▶ Input data:
........
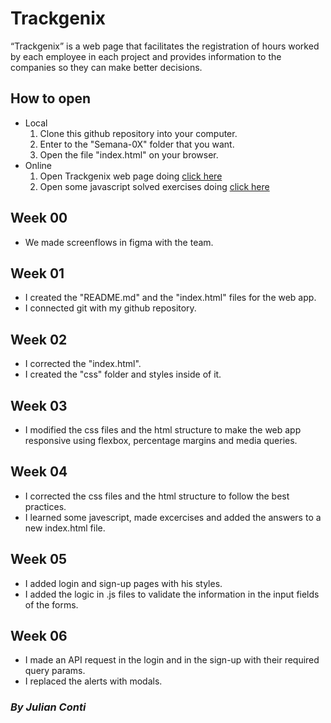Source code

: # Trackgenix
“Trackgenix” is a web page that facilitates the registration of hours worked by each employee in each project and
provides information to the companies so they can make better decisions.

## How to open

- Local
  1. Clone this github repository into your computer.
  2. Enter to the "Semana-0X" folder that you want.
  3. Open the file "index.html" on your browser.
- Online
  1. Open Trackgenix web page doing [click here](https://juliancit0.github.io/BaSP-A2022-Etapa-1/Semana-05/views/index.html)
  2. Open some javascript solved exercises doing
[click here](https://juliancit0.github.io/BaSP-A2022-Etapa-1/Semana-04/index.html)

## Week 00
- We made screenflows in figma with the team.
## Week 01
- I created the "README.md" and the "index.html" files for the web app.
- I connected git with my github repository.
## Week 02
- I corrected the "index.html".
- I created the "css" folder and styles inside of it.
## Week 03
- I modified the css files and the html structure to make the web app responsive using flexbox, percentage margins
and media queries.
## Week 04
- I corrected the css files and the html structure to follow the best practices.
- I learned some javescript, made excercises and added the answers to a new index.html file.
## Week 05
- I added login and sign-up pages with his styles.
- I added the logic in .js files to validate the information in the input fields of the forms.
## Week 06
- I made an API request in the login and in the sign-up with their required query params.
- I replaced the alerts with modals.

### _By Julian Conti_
........
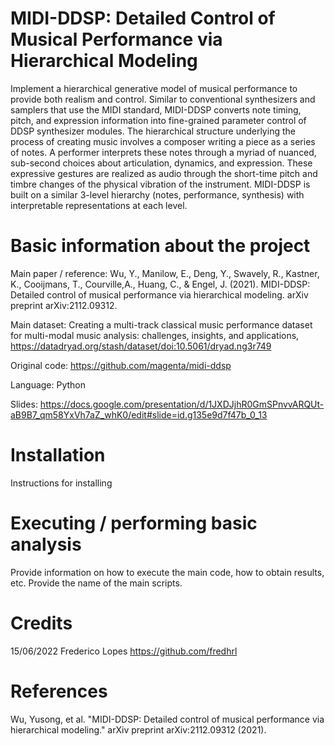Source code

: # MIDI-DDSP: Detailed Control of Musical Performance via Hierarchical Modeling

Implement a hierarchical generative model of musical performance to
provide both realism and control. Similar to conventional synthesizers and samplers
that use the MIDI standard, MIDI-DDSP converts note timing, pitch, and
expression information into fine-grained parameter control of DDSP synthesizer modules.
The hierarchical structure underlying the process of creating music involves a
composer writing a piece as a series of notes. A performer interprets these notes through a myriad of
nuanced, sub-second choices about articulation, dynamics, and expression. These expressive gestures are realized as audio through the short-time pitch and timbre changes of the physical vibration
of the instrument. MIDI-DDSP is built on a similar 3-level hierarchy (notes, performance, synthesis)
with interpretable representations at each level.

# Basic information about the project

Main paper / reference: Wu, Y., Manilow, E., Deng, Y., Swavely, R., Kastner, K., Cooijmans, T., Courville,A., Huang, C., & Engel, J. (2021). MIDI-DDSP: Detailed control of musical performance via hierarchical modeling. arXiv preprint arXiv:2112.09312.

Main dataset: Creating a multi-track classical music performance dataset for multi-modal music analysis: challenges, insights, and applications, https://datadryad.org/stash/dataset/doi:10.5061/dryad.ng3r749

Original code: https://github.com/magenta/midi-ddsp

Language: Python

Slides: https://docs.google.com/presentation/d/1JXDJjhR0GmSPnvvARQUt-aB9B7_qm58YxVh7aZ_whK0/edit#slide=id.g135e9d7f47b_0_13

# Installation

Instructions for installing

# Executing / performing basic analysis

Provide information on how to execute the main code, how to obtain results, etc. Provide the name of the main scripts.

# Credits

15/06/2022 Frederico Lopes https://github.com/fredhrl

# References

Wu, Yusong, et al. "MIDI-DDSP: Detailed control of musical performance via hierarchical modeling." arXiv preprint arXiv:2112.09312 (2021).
........
▶ Exercise details: Of all the entries above, repeat only the lines from the line that has "- I modified" to the line that has "### _By Julian Conti_", both lines included, exactly.

▶ Response for this exercise:
- I modified the css files and the html structure to make the web app responsive using flexbox, percentage margins
and media queries.
## Week 04
- I corrected the css files and the html structure to follow the best practices.
- I learned some javescript, made excercises and added the answers to a new index.html file.
## Week 05
- I added login and sign-up pages with his styles.
- I added the logic in .js files to validate the information in the input fields of the forms.
## Week 06
- I made an API request in the login and in the sign-up with their required query params.
- I replaced the alerts with modals.

### _By Julian Conti_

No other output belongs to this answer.